152 pays réunis pour faire avancer l’action par le biais de la Convention des Nations Unies contre la corruption (CNUCC) et renforcer les réponses d’intégrité à la pandémie de COVID-19.  La rencontre a eu lieu  en Egypte.  « La lutte contre la corruption est essentielle pour protéger les droits humains et promouvoir la responsabilité démocratique. C’est une étape importante vers un développement inclusif et durable », a déclaré le Secrétaire général des Nations Unies, António Guterres, dans son message vidéo à la conférence. Il a ajouté que « Cette conférence est notre chance de nous réunir pour renforcer la coopération et accélérer l’action mondiale contre la corruption. Redonnons espoir et restaurons la confiance dans les institutions. Il est maintenant temps d’agir pour un avenir plus sûr, plus prospère et plus juste. »
Sur le même sillage, le directeur exécutif de l’ONUDC a qualifié la pandémie de COVID-19 de « sonnette d’alarme mondiale » pour défendre l’intégrité. « Le monde perd des milliards de dollars chaque année à cause de la corruption, à un moment où chaque dollar est nécessaire pour augmenter les investissements publics », a déclaré Ghada Waly.  A l’en croire, « Tout comme elle brise la résilience et expose les gens à des difficultés, la corruption permet également aux criminels, aux trafiquants et aux terroristes de mieux s’affirmer ». Et de souligner la nécessité de sensibiliser et de rassembler toutes les parties prenantes que sont les dirigeants politiques, institutions, secteur privé, société civile, médias, jeunes et femmes  dans la lutte contre la corruption.

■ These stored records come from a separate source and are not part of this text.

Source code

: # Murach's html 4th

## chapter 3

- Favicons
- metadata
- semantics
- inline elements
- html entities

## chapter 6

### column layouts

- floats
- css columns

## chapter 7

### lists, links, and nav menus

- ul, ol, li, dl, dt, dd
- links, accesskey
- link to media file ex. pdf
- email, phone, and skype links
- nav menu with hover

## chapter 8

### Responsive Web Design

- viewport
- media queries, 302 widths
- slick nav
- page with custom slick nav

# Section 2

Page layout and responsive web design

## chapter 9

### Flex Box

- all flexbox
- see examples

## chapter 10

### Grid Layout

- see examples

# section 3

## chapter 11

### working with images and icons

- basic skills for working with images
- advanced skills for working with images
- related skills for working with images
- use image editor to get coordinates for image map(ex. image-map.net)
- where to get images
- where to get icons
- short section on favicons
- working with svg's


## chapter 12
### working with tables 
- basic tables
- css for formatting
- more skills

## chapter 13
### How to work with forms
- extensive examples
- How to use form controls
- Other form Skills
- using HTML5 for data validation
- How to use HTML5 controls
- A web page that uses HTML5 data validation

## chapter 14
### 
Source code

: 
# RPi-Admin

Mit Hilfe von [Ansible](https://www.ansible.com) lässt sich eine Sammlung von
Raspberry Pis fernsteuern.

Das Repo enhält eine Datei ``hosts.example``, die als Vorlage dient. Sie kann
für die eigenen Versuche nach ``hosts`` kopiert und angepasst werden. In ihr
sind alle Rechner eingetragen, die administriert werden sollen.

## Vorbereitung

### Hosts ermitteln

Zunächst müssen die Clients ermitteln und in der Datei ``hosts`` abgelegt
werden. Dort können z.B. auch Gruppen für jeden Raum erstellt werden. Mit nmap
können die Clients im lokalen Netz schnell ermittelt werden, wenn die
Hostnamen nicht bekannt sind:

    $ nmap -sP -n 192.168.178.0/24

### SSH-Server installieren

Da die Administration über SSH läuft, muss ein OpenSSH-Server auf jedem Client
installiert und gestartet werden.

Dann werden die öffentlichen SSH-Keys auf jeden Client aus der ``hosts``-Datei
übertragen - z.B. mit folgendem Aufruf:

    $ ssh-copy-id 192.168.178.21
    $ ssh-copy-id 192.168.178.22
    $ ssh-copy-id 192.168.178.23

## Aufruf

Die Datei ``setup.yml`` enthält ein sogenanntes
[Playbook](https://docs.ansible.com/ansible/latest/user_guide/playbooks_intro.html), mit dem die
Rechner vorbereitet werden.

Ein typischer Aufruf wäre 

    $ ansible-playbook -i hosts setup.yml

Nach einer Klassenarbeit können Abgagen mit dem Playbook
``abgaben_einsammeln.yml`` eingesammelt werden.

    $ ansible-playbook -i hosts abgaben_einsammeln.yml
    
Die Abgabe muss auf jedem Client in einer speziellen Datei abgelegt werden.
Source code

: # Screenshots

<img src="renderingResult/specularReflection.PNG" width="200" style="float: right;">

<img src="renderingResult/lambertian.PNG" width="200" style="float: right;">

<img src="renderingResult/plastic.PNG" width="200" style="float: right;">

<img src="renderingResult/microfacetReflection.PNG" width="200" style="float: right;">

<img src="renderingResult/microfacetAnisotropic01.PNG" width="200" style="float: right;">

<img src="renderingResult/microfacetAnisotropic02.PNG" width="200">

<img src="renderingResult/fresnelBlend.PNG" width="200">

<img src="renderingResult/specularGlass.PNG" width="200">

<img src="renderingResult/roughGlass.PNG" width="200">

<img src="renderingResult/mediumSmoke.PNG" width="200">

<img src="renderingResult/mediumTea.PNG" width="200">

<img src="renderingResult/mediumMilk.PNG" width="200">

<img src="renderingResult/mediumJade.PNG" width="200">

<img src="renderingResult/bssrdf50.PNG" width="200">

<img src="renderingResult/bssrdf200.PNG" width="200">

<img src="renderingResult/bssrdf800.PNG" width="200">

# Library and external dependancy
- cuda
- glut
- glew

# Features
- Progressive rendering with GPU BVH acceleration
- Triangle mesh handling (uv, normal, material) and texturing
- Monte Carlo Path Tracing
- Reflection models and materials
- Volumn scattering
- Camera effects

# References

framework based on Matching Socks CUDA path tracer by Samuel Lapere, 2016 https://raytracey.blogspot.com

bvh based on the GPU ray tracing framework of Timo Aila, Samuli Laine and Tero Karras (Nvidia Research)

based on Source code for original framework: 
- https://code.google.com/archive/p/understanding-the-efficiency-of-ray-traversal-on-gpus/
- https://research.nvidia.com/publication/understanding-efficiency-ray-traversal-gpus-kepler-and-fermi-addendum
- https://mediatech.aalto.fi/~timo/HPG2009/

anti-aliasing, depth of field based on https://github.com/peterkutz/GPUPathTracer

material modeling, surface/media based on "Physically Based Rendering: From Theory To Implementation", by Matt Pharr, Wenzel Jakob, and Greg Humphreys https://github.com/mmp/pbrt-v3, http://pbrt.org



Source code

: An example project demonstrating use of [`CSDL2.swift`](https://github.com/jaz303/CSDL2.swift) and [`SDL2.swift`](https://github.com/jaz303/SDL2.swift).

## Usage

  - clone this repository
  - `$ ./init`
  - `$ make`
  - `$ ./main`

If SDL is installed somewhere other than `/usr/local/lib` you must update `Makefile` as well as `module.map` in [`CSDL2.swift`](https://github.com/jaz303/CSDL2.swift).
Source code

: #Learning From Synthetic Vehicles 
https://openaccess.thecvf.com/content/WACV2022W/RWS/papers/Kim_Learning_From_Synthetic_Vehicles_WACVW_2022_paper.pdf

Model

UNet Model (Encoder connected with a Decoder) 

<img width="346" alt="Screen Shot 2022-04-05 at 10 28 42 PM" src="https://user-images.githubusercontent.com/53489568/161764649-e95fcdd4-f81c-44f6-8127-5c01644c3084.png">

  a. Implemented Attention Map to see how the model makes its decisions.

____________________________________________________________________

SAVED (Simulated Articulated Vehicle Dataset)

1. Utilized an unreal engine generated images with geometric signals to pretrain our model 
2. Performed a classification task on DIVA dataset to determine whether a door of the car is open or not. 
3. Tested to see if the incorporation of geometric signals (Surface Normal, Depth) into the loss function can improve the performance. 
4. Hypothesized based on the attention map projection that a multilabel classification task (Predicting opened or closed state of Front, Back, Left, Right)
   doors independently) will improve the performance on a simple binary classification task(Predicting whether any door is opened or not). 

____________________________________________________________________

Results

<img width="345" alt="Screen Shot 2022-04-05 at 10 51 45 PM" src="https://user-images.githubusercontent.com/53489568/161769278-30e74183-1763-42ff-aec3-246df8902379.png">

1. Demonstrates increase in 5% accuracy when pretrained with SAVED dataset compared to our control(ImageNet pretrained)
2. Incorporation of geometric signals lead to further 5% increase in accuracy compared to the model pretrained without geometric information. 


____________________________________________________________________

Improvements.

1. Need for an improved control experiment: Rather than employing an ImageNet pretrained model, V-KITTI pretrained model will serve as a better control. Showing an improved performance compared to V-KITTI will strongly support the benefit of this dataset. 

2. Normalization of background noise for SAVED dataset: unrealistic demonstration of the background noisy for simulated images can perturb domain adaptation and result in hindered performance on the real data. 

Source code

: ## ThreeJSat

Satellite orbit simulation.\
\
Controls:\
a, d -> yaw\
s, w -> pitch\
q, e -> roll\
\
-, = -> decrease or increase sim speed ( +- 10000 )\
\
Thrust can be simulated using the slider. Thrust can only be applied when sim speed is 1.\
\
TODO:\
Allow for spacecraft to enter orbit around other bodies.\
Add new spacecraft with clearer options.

« Pour vraiment vaincre la corruption endémique, nous devons viser un changement fondamental des mentalités, qui rejette la corruption à tous les niveaux », a-t-elle déclaré. « Nous devons envoyer ce message aux personnes que nous servons, à travers cette conférence et à travers nos actions. »152 pays inscrits  autour de la prévention de la corruption
Quelque 152 pays et un nombre record de 2 133 participants provenant de gouvernements, d’organisations régionales et intergouvernementales, de la société civile, d’universités et du secteur privé se sont inscrits pour participer en personne et virtuellement à la conférence, qui se poursuit jusqu’au 17 décembre. Soixante-quinze événements parallèles, dont quatre événements préparatoires à la conférence, ont été organisés en marge de la session. La neuvième session à Charm el-Cheikh couronne une année d’action mondiale contre la corruption, après la première session extraordinaire de l’Assemblée générale des Nations Unies contre la corruption (UNGASS) en juin.
Huit projets de résolution et deux projets de décision sont examinés cette semaine, abordant des questions telles que la prévention, le rôle des institutions supérieures de contrôle, le recouvrement d’avoir, l’éducation à la propriété effective, la coopération en matière d’application de la loi, les approches régionales et la mise en œuvre de la déclaration politique de l’UNGASS. Une résolution axée sur la lutte contre la corruption en période d’urgence et de relèvement, intitulée Déclaration de Charm el-Cheikh, devrait être adoptée lors de la session.
 Pour mémoire, la Convention des Nations Unies contre la corruption est le seul instrument mondial juridiquement contraignant contre ce crime. Il est entré en vigueur en décembre 2005 et est quasi universel avec 189 Parties. En vertu de la Convention, les États sont légalement tenus de prévenir et d’incriminer la corruption ; promouvoir la coopération internationale; récupérer et restituer les avoirs volés ; et améliorer l’assistance technique et l’échange d’informations dans les secteurs privé et public.